Citrine Gemstone Properties 

Design Possibilities

The warm yellow of citrine is perfectly complemented by gold. A beautiful, low-key design is achieved by combining it with other yellow-to-green stones like yellow fluorite, peridot, and moss or green agate. For a regal, high contrast look, mix it with the rich red of garnet. An elegant pastel combination is citrine with its split-complements of blue and violet--using aquamarine and light amethyst.

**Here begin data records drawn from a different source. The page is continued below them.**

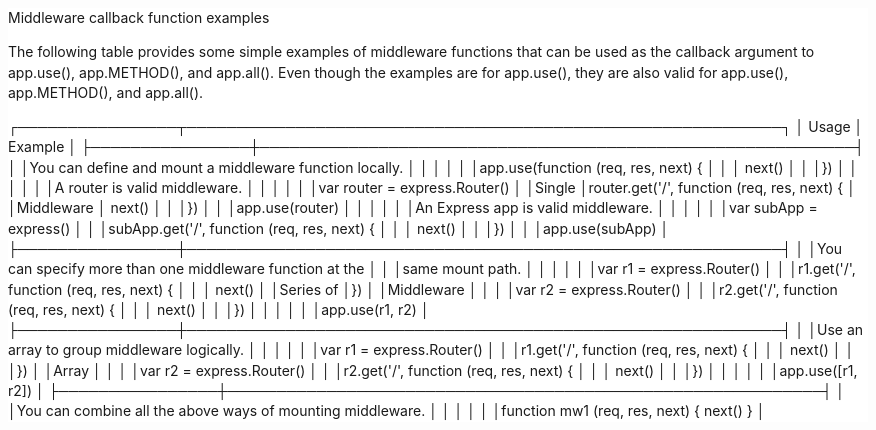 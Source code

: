 Middleware callback function examples

The following table provides some simple examples of middleware functions that
can be used as the callback argument to app.use(), app.METHOD(), and app.all().
Even though the examples are for app.use(), they are also valid for app.use(),
app.METHOD(), and app.all().

┌────────────────┬────────────────────────────────────────────────────────────┐
│     Usage      │                          Example                           │
├────────────────┼────────────────────────────────────────────────────────────┤
│                │You can define and mount a middleware function locally.     │
│                │                                                            │
│                │app.use(function (req, res, next) {                         │
│                │  next()                                                    │
│                │})                                                          │
│                │                                                            │
│                │A router is valid middleware.                               │
│                │                                                            │
│                │var router = express.Router()                               │
│Single          │router.get('/', function (req, res, next) {                 │
│Middleware      │  next()                                                    │
│                │})                                                          │
│                │app.use(router)                                             │
│                │                                                            │
│                │An Express app is valid middleware.                         │
│                │                                                            │
│                │var subApp = express()                                      │
│                │subApp.get('/', function (req, res, next) {                 │
│                │  next()                                                    │
│                │})                                                          │
│                │app.use(subApp)                                             │
├────────────────┼────────────────────────────────────────────────────────────┤
│                │You can specify more than one middleware function at the    │
│                │same mount path.                                            │
│                │                                                            │
│                │var r1 = express.Router()                                   │
│                │r1.get('/', function (req, res, next) {                     │
│                │  next()                                                    │
│Series of       │})                                                          │
│Middleware      │                                                            │
│                │var r2 = express.Router()                                   │
│                │r2.get('/', function (req, res, next) {                     │
│                │  next()                                                    │
│                │})                                                          │
│                │                                                            │
│                │app.use(r1, r2)                                             │
├────────────────┼────────────────────────────────────────────────────────────┤
│                │Use an array to group middleware logically.                 │
│                │                                                            │
│                │var r1 = express.Router()                                   │
│                │r1.get('/', function (req, res, next) {                     │
│                │  next()                                                    │
│                │})                                                          │
│Array           │                                                            │
│                │var r2 = express.Router()                                   │
│                │r2.get('/', function (req, res, next) {                     │
│                │  next()                                                    │
│                │})                                                          │
│                │                                                            │
│                │app.use([r1, r2])                                           │
├────────────────┼────────────────────────────────────────────────────────────┤
│                │You can combine all the above ways of mounting middleware.  │
│                │                                                            │
│                │function mw1 (req, res, next) { next() }                    │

From the earliest of times, citrine was called the "sun stone" and the gemstone was thought capable of holding sunlight and useful in the protection from snakebite. Its color was associated with gold and it became known as the merchant's stone. It was thought to improve communication and to attract wealth. To the Romans, it was the stone of Mercury, the messenger god, and it was used for carving intaglios.

Metaphysical/Healing Properties

The color of the solar plexus chakra is yellow, so citrine is associated with this chakra. It is thought to have a positive influence that can relieve backache, and combat depression and problems with the liver, spleen, digestive system and the bladder. Some believe that the gemstone can help promote prosperity.

Scientific Description

Citrine is a macrocrystalline form of quartz, as are amethyst, aventurine and rose quartz. It is a mineral based on silicon dioxide.

Natural citrine is rare. Its name is derived from the word citrus because of its pale yellow color (due to its iron content). Most citrine on the market is heat-treated amethyst or smoky quartz. Brazilian amethyst turns yellow at 878° while smoky quartz changes color at a lower temperature (572 degrees to 752 degrees). These heat-treated stones have a slightly reddish tint.

Due to its color, citrine is sometimes confused with yellow topaz, yellow beryl and yellow tourmaline.
Mineral Information Macrocrystalline quartz
Chemical Composition SiO2
Color Golden yellow to deep yellow and yellow-orange
Hardness 7
Specific Gravity 2.65
Refractive Index 1.544-1.553


Gem-quality transparent specimens of citrine with good color are very rare. The best examples come from Brazil, Madagascar and the former USSR. The stone is also found in Colorado, Spain, France and Scotland.
**Please note that all metaphysical or healing properties listed are collected from various sources. This information is offered as a service and not meant to treat medical conditions. NEED4BEAD does not guarantee the validity of any of these statements.